Last modified: 10 October 2015

Flock of avocets on mud

Avocets were missing from the UK between 1842 and 1938

Image: Andy Hay

On the day of the charity’s Annual General Meeting it has been revealed that the avocet, a bird once close to extinction in the UK and the emblem of the RSPB, has enjoyed a record breaking year across RSPB reserves. 

Avocets returned to RSPB Minsmere in 1947, after an absence of more than 100 years, and numbers have continued to grow across the UK. As the avocet population increases, RSPB reserves have consistently remained popular with the wading bird, with 50% of the UK’s entire population choosing them as their home thanks to innovative habitat management techniques, such as the creation of islands and nursery pools. 

Mike Clarke, RSPB’s Chief Executive, said: “Where avocets lead, nature follows. The arrival of avocets on the Suffolk coast in 1947 heralded our continuing relationship with this special place. Minsmere is now a flagship RSPB reserve, beloved by the many visitors that are drawn to the wildlife spectacle. Since avocets colonised Minsmere, they’ve been crucial for the survival of many species, including bitterns and marsh harriers, and under our care is home to a wealth of wildlife.

“Avocets continue to take up residence around the country – often colonising places that we and others have created for them. They are a symbol of conservation success – and the reason they feature as the logo of the RSPB.”

This year, Minsmere celebrated what was the best breeding season for avocets in almost 30 years, with 58 chicks being successfully reared.

Ian Barthorpe, Visitor Experience Officer at RSPB Minsmere, said: “We’re thrilled to have had such a successful breeding season on the reserve this year. Avocets hold great symbolic significance for Minsmere, and they attract thousands of visitors to the reserve each year who hope to get a closer look at these beautiful and unusual birds.” 

The long-legged bird also reached a record number of 172 pairs on Cliffe Pools reserve in North Kent, the highest number recorded at Cliffe and one of the highest concentrations ever recorded in the UK. Habitat work undertaken at the nature reserve has led to the creation of individual islands which have been successful in enabling avocets to use these areas as secure nesting sites, away from predators. 

Further north, avocets were amongst many wader species to nest at Middleton Lakes in Staffordshire this year, representing the first breeding of avocets in the county. Frampton Marsh reserve in Lincolnshire welcomed their best ever year; the number of breeding pairs reached 81 compared to 0 in 2008 due to their dynamic management work. Small ‘nursery pools’ have been created on wet grassland which are ideal for chicks to feed on as they offer protection from predators. Record numbers were also recorded at the Dee Estuary reserve in Cheshire due to efforts to improve an anti-predator fence last winter. 

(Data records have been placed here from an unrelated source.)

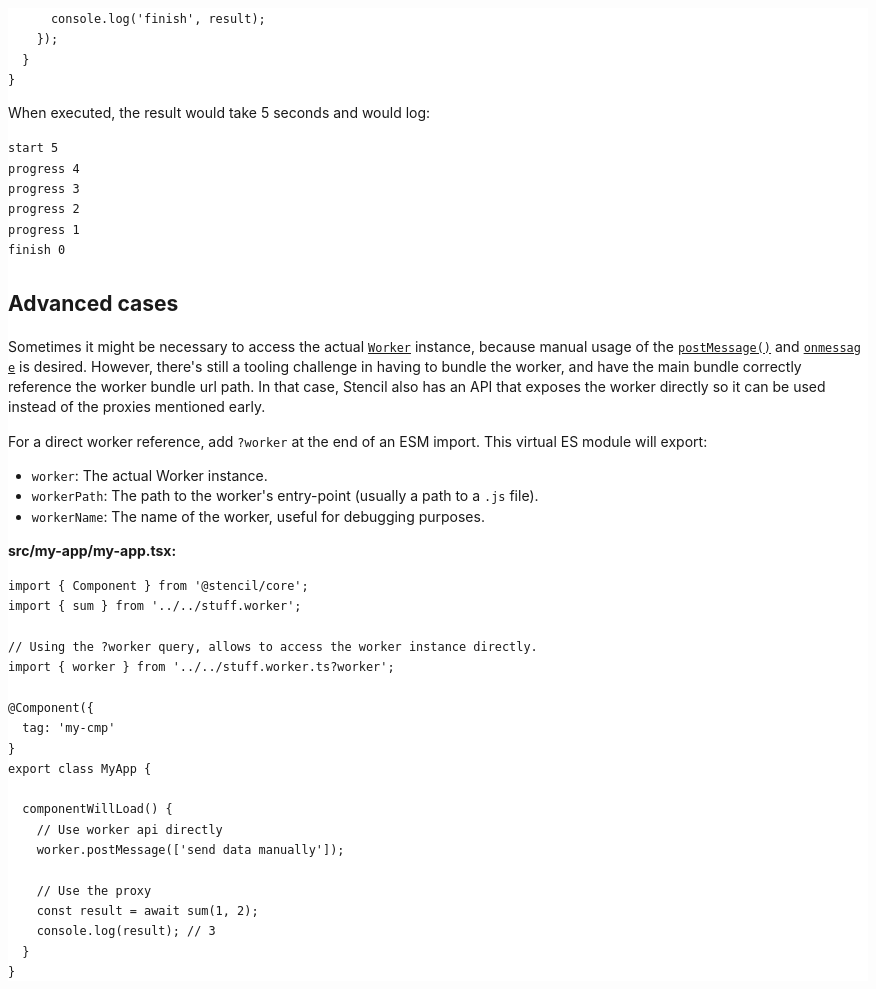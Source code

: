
 ```tsx
      console.log('finish', result);
    });
  }
}
```

When executed, the result would take 5 seconds and would log:

```
start 5
progress 4
progress 3
progress 2
progress 1
finish 0
```

## Advanced cases

Sometimes it might be necessary to access the actual [`Worker`](https://developer.mozilla.org/en-US/docs/Web/API/Worker) instance, because manual usage of the [`postMessage()`](https://developer.mozilla.org/en-US/docs/Web/API/Worker/postMessage) and [`onmessage`](https://developer.mozilla.org/en-US/docs/Web/API/DedicatedWorkerGlobalScope/onmessage) is desired. However, there's still a tooling challenge in having to bundle the worker, and have the main bundle correctly reference the worker bundle url path. In that case, Stencil also has an API that exposes the worker directly so it can be used instead of the proxies mentioned early.

For a direct worker reference, add `?worker` at the end of an ESM import. This virtual ES module will export:
- `worker`: The actual Worker instance.
- `workerPath`: The path to the worker's entry-point (usually a path to a `.js` file).
- `workerName`: The name of the worker, useful for debugging purposes.


**src/my-app/my-app.tsx:**

```tsx
import { Component } from '@stencil/core';
import { sum } from '../../stuff.worker';

// Using the ?worker query, allows to access the worker instance directly.
import { worker } from '../../stuff.worker.ts?worker';

@Component({
  tag: 'my-cmp'
}
export class MyApp {

  componentWillLoad() {
    // Use worker api directly
    worker.postMessage(['send data manually']);

    // Use the proxy
    const result = await sum(1, 2);
    console.log(result); // 3
  }
}
```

With autumn now upon us, the number of wintering avocets will soon reach approximately 7,500 across the country. Poole Harbour in Dorset attracts a huge wintering colony of avocets, with numbers having risen from 25 to almost 2000 in just 30 years, now accounting for an astonishing 40% of the UK wintering population, making it the most important British wintering site.

Pioneering science, saving species from the brink and working with landowners & businesses are amongst the major RSPB successes from the past 12 months. Other notable successes, which will be celebrated at this year’s AGM include; RSPB’s partnership with Crossrail in breaching the seawall at Wallasea Island; tracking the migration route of a turtle dove for the first time; and taking on the management of the world-famous Sherwood Forest Country Park and visitor centre. 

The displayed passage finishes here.